WORK TO COMPLETE — For each line in the data below that has the word "github", copy that line.

PROVIDED MATERIAL —
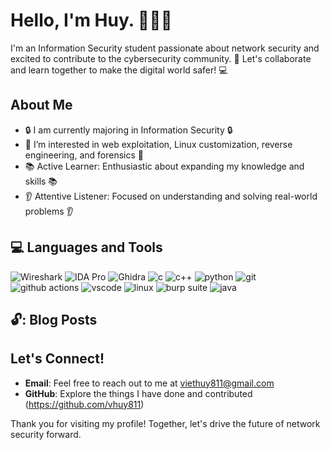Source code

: # Hello, I'm Huy. 👋👋😁

I'm an Information Security student passionate about network security and excited to contribute to the cybersecurity community. 🔐
Let's collaborate and learn together to make the digital world safer! 💻
## **About Me**  

- 🔒 I am currently majoring in Information Security 🔒
- 🎯 I’m interested in web exploitation, Linux customization, reverse engineering, and forensics 🎯
- 📚 Active Learner: Enthusiastic about expanding my knowledge and skills 📚
- 👂 Attentive Listener: Focused on understanding and solving real-world problems 👂
## :computer: Languages and Tools

 <p>
	<img src="https://img.shields.io/badge/Wireshark-1679A7?style=flat-square&logo=wireshark&logoColor=white" alt="Wireshark">
<img src="https://img.shields.io/badge/IDA%20Pro-000000?style=flat-square&logo=hex-rays&logoColor=white" alt="IDA Pro">
<img src="https://img.shields.io/badge/Ghidra-6DB33F?style=flat-square&logo=ghidra&logoColor=white" alt="Ghidra">
  <img src="https://img.shields.io/badge/C-00599C?style=flat-square&logo=c&logoColor=white" alt="c">
  <img src="https://img.shields.io/badge/C%2B%2B-00599C?style=flat-square&logo=c%2B%2B&logoColor=white" alt="c++">
  <img src="https://img.shields.io/badge/Python-FFD43B?style=flat-square&logo=python&logoColor=blue" alt="python">
  <img src="https://img.shields.io/badge/Git-E44C30?style=flat-square&logo=git&logoColor=white" alt="git">
  <img src="https://img.shields.io/badge/-Github_Actions-2088FF?style=flat-square&logo=github-actions&logoColor=white" alt="github actions">
  <img src="https://img.shields.io/badge/VSCode-0078D4?style=flat-square&logo=visual%20studio%20code&logoColor=white" alt="vscode">
  <img src="https://img.shields.io/badge/Linux-FCC624?style=flat-square&logo=linux&logoColor=white" alt="linux">
  <img src="https://img.shields.io/badge/Burp%20Suite-7D4B98?style=flat-square&logo=burpsuite&logoColor=white" alt="burp suite">
  <img src="https://img.shields.io/badge/Java-007396?style=flat-square&logo=java&logoColor=white" alt="java">

</p>

## 🔓: Blog Posts



## Let's Connect!

- **Email**: Feel free to reach out to me at viethuy811@gmail.com
- **GitHub**: Explore the things I have done and contributed (https://github.com/vhuy811)

Thank you for visiting my profile! Together, let's drive the future of network security forward. 
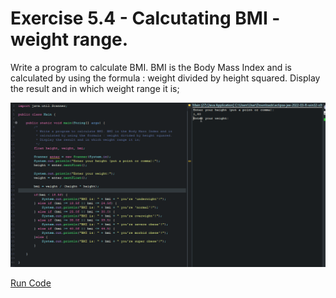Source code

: # Exercise 5.4 - Calcutating BMI - weight range.

Write a program to calculate BMI. BMI is the Body Mass Index and is calculated by using the formula : weight divided by height squared.
Display the result and in which weight range it is;

<center>

![Gif Can you vote? ](/gif_img/5.4.gif)

</center>

[Run Code](https://replit.com/@ariana-ssilva/Main-12#Main.java)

RESULT —
  <img src="https://img.shields.io/badge/-Github_Actions-2088FF?style=flat-square&logo=github-actions&logoColor=white" alt="github actions">
- **GitHub**: Explore the things I have done and contributed (https://github.com/vhuy811)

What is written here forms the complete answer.